Tu, gdzie aktualnie jestem, ludzie na plaży są mili. Ale może to nasza zasługa – nie rozkładam się nikomu na głowie, zbieram po sobie śmieci, a dzieci zachęcam do zabawy z innymi dziećmi. Parawanu nie miałam czym wbić, więc pożyczałam młotek. Miły Pan sąsiad rzekł „Pani da, pomogę, bo to ciężko wbić”. Narzekanie na parawaning jest dla mnie porównywalne do narzekania na korki w Nowym Jorku. Przeszkadza? Przejdź się kawałek dalej.

Pijaństwo. I tutaj muszę bronić rodaków. Niemcy, Brytyjczycy, Australijczycy, Amerykanie – piją na potęgę, tylko my tego nie widzimy na co dzień, a filmy z Hollywood nam tego nie pokazują. Ale piją i to dużo. Ba! Niektórzy już od rana, przeciętny businessman z Londka już w porze lunchu wypija sobie pół butelki wina, w Australii modne są śniadania z szampanem. W Stanach po suto zakrapianej kolacji z klientem nie mogłam uwierzyć, jak żona szefa, która ledwo stała na nogach, wsiadła do auta. Ja, która wtedy prowadziłam i nie piłam, zostałam uznana za „sztywną”. Jedne wakacje w Turcji zatruła mi grupa niemieckich nastolatków, która każdego wieczoru, do rana demolowała hotelowy basen. Nikt z obsługi nie reagował na nasze prośby przyciszenia muzyki o 2, 4 i 5 rano. Kto ma Euro, ma władzę. Dlaczego więc dziwimy się Polakowi, który cały rok oszczędzał na te dwa tygodnie, że na plaży (w trakcie urlopu, nie wsiadając potem za kółko) wyciąga sobie piwko? Jeśli z umiarem i po sobie posprząta – nie mam nic do tego.

Moje dziecko weszło wczoraj na ścieżkę rowerową. Znaleźliśmy się tuż obok bramy do naszego ośrodka i mój czterolatek niewiele myśląc przebiegł drogę. Pani jadąca na rowerze krzyknęła do mnie „Niechże go Pani ogarnie”. Chociaż było to niemiłe, jej reakcja była gwałtowna i cały czas mówimy o czterolatku, dla którego linia na drodze, czy nawet znak nic nie znaczy, to ja przyznaję jej rację! To ona jechała po wyznaczonej dla siebie ścieżce, a ja, matka, miałam pilnować swojego dziecka. Gdybyśmy wszyscy przestrzegali reguł – mielibyśmy tak super jak jest w innych krajach, gdzie nikt systemu nie próbuje oszukać i jeden drugiego pilnuje, w imię wspólnego dobra.

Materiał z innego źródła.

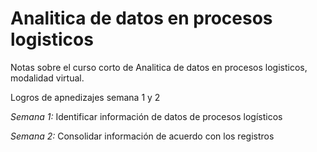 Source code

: # Analitica de datos en procesos logisticos

Notas sobre el curso corto de Analitica de datos en procesos logisticos, modalidad virtual.

Logros de apnedizajes semana 1 y 2

*Semana 1:* Identificar información de datos de procesos logísticos

*Semana 2:* Consolidar información de acuerdo con los registros
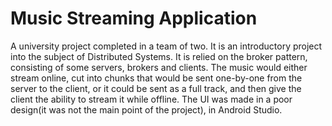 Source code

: # Music Streaming Application

A university project completed in a team of two. It is an introductory project into the subject of Distributed Systems. It is relied on the broker pattern, consisting of some servers, brokers and clients. The music would either stream online, cut into chunks that would be sent one-by-one from the server to the client, or it could be sent as a full track, and then give the client the ability to stream it while offline. The UI was made in a poor design(it was not the main point of the project), in Android Studio.
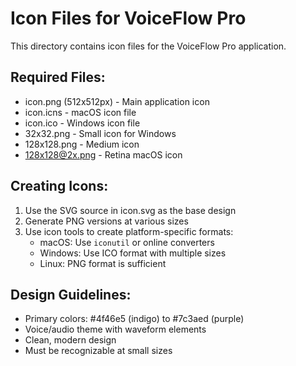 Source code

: # Icon Files for VoiceFlow Pro

This directory contains icon files for the VoiceFlow Pro application.

## Required Files:
- icon.png (512x512px) - Main application icon
- icon.icns - macOS icon file
- icon.ico - Windows icon file
- 32x32.png - Small icon for Windows
- 128x128.png - Medium icon
- 128x128@2x.png - Retina macOS icon

## Creating Icons:
1. Use the SVG source in icon.svg as the base design
2. Generate PNG versions at various sizes
3. Use icon tools to create platform-specific formats:
   - macOS: Use `iconutil` or online converters
   - Windows: Use ICO format with multiple sizes
   - Linux: PNG format is sufficient

## Design Guidelines:
- Primary colors: #4f46e5 (indigo) to #7c3aed (purple)
- Voice/audio theme with waveform elements
- Clean, modern design
- Must be recognizable at small sizes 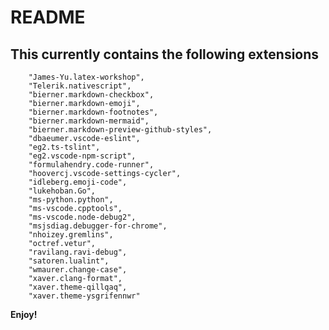 # README
## This currently contains the following extensions
        "James-Yu.latex-workshop",
        "Telerik.nativescript",
        "bierner.markdown-checkbox",
        "bierner.markdown-emoji",
        "bierner.markdown-footnotes",
        "bierner.markdown-mermaid",
        "bierner.markdown-preview-github-styles",
        "dbaeumer.vscode-eslint",
        "eg2.ts-tslint",
        "eg2.vscode-npm-script",
        "formulahendry.code-runner",
        "hoovercj.vscode-settings-cycler",
        "idleberg.emoji-code",
        "lukehoban.Go",
        "ms-python.python",
        "ms-vscode.cpptools",
        "ms-vscode.node-debug2",
        "msjsdiag.debugger-for-chrome",
        "nhoizey.gremlins",
        "octref.vetur",
        "ravilang.ravi-debug",
        "satoren.lualint",
        "wmaurer.change-case",
        "xaver.clang-format",
        "xaver.theme-qillqaq",
        "xaver.theme-ysgrifennwr"
**Enjoy!**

Jest wiele narodów, które są dużo bardziej bezczelne od Polaków. Kiedyś dużo podróżowałam i zauważyłam, że dla wielu osób zasobność portfela jest wprost proporcjonalna do poziomu chamstwa. Widać to nawet nad naszym morzem, gdzie tłumnie nasi zamożni sąsiedzi przybywają. Kiedy pracowałam w amerykańskiej firmie, trochę mi zajęło czasu, aby oswoić się z ich obscenicznym zachowaniem. Są przemili, ale głośni, zakochani w sobie i zbyt pewni siebie. Nawet Ci, którzy w wieku 60 lat na przyjazd do Krakowa musieli wyrobić sobie pierwszy paszport, bo nigdy nie wyściubili nosa poza stan Ohio, wydają się królami życia. Taki styl, taka osobowość, taki model. American dream.

My za to byśmy chcieli, aby Polak, który ciężko cały rok haruje, oszczędza i kombinuje, aby w końcu zabrać swoją rodzinę na urlop nad morze, schował się i nikomu nie przeszkadzał. Niech absolutnie nie zabiera miejsca na plaży, nie napije się piwa na swoim leżaku i niech strofuje cały czas swoje biedne dzieci, żeby na tej plaży były cicho i do morza szły gęsiego.

Moje dziecko miało wypadek na placu zabaw. Na szczęście zdaje się, że nic strasznego się nie stało. Z całego ośrodka zbiegli się ludzie gotowi pomóc. Ktoś wyciągnął Octenisept, ktoś inny przyszedł pocieszyć, spytać, czy nic nie potrzeba. A na deptaku Pan, który widział zajście, serdecznie do nas zagadał, uścisnął Ninkę, pogładził po policzku i szczerze wzruszony cieszył się, że skończyło się tylko zadrapaniem. Ludzie są tak bezinteresownie dobrzy, że aż mnie to czasami łapie za serce.

Może ja tych wszystkich przywar Polaków nie widzę, bo na siłę nie szukam? Staram się skupiać na swojej rodzinie. Jeśli ktoś by mi w tym przeszkadzał, miło zwrócę mu uwagę. Ja wiem, że mimo tego, że wydaje nam się, że trawa u naszego sąsiada jest bardziej zielona – tam samo jest wszędzie, na całym świecie. Dla wielu osób wyjazd na wakacje to odpoczynek od reguł cywilizowanego świata, normalnego porządku życia i zasad. Smutne to bardzo, ale nie jest tak tylko u nas.

Jest taka piosenka Michaela Jacksona – Człowiek w lustrze (Michael Jackson „Man in the mirror”), a w niej refren – „Jeśli chcesz zmienić świat w lepsze miejsce, popatrz na siebie i dokonaj zmiany”. Czy jesteś bez winy? Nigdy nie napiłeś się piwa na plaży? Nie biegłeś w krzaki za potrzebą? Nie zostawiłeś po sobie bałaganu? Nie pchałeś się w kolejce po lody? Nie piszczałeś z radości jak dziecko? Serio? Nigdy?

Mieszkasz w tym kraju, być może tutaj wychowujesz swoje dziecko. Popatrz na siebie, czy jesteś ideałem? Czy jest Ci tutaj aż tak bardzo źle? Czy chciałbyś, lub, co ważniejsze – czy mógłbyś mieszkać w innym kraju, którego nigdy nie nazwałbyś domem? Bądź czasami patriotą i nie pluj we własne gniazdo, nie nazywaj Polski „jednym wielkim bagnem” (Mezo „Ważne”). Wszędzie dobrze, gdzie nas nie ma. Ale i tu, teraz, jest fajnie, być może istnieją miejsca piękniejsze niż to, ale to jest nasze, a my, Polacy jesteśmy całkiem fajnym narodem. Miewamy wady, jak każdy. A jeśli coś Ci się nie podoba – zmień to najpierw w sobie.